ん?自分でもよくわからない表情になった。
「もちろん。私はそのつもりでこちらに来ました。精霊うさぎの結界士は今現在何匹いますか?」
「私が最後の結界士です。」
おいおいおいマジかよ!
異世界で可愛いうさぎとアダムとイブ状態ではないか。
桐斗の中でビビっときていた。
これは運命ではないかと!
こんな事初めてだ。
転生してやっと出逢えてしまった運命の相手
何から話ぜばいいのか?とりあえずアンナの側には私が付いてると述べて実際に護りながら徐々に頼りにされよう。

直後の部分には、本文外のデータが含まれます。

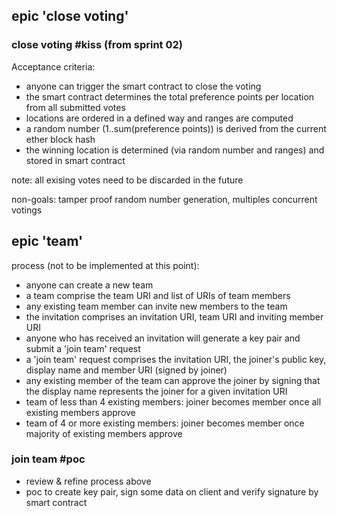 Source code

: 
## epic 'close voting'

### close voting #kiss (from sprint 02)
Acceptance criteria:
* anyone can trigger the smart contract to close the voting
* the smart contract determines the total preference points per location from all submitted votes
* locations are ordered in a defined way and ranges are computed
* a random number (1..sum(preference points)) is derived from the current ether block hash
* the winning location is determined (via random number and ranges) and stored in smart contract

note: all exising votes need to be discarded in the future

non-goals: tamper proof random number generation, multiples concurrent votings

## epic 'team'

process (not to be implemented at this point): 
* anyone can create a new team
* a team comprise the team URI and list of URIs of team members 
* any existing team member can invite new members to the team
* the invitation comprises an invitation URI, team URI and inviting member URI
* anyone who has received an invitation will generate a key pair and submit a 'join team' request
* a 'join team' request comprises the invitation URI, the joiner's public key, display name and member URI (signed by joiner)
* any existing member of the team can approve the joiner by signing that the display name represents the joiner for a given invitation URI
* team of less than 4 existing members: joiner becomes member once all existing members approve
* team of 4 or more existing members: joiner becomes member once majority of existing members approve  

### join team #poc
* review & refine process above
* poc to create key pair, sign some data on client and verify signature by smart contract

「アンナ宜しくお願いします。私にどれだけの事が出来るのかまだわかりませんが貴方の涙が枯れないように側に居させてください。私がアンナを護ります。」
桐斗はかなり大胆な口説き文句をサラッと言ってしまった。
「いやいや桐斗あんた初対面でそんな約束して大丈夫?てか口説いてね?」
「アンナの悲しみ恐れ不安は私が全て消し去ってあげたい。だだアンナの笑顔がみたい。こんないたいけな一人のレディの為にこの地とうさぎを護りたいと心から思ったまでさ」
キザな台詞を吐き何とか一世一代アンナを嫁に作戦に出る
「わかりました。貴方の護りたいと願うこの地とうさぎ達をどうかお願いします。」
「俺に全て任せて!アンナの父様の様に立派に護ってみせるよキラーン!あーアンナすまないがまだラパンの森の地理がわからない。一緒にデートして貰えないだろうか」
「かしこまりました。私が色々案内しますね」
デート作戦成功!アンナと桐斗はデートした。
我ながら電光石火の早技!
あわよくばアンナとお付き合いしたい。
この気持ちをアンナの父様に報告して許しを得たい。
許してくれるのか、我が娘に貴様などいらん!と怒鳴りちらかさるのかはわからないが、
一本筋の通った父親ぽい。
前世では娘さんを下さいと挨拶に行った経験はなかった。
仕方ないのでアンナの父の墓に二人して手を合わせた
「お父様!貴方の意志を継ぎ、私がアンナもうさぎ達も皆守っていきます。どうか天国から見守ってください。」
翌日早速結界魔法を発動させた。
「聖結界最高級魔法」
これで魔を持つ生物には効果があるはず。
あとは人間用に
「土結界最高級魔法」
あー最高級魔法はMP消費激しすぎ!
これで少しは防衛力があがり、結界に触れた敵を自動迎撃できて経験値も稼げる。
デートから帰り結界を張り安心した私は日向ぼっこで少し眠るのであった。
本日のカクテル
ゴッド・ファーザー
グラスに氷を入れてスコッチウイスキー3:1アマレットを入れてビルドすれば出来上がり
1972年映画ゴッドファーザーが公開されて産まれたカクテルです。シンプルなレシピだが、ウイスキーの味わいを楽しめる一品です。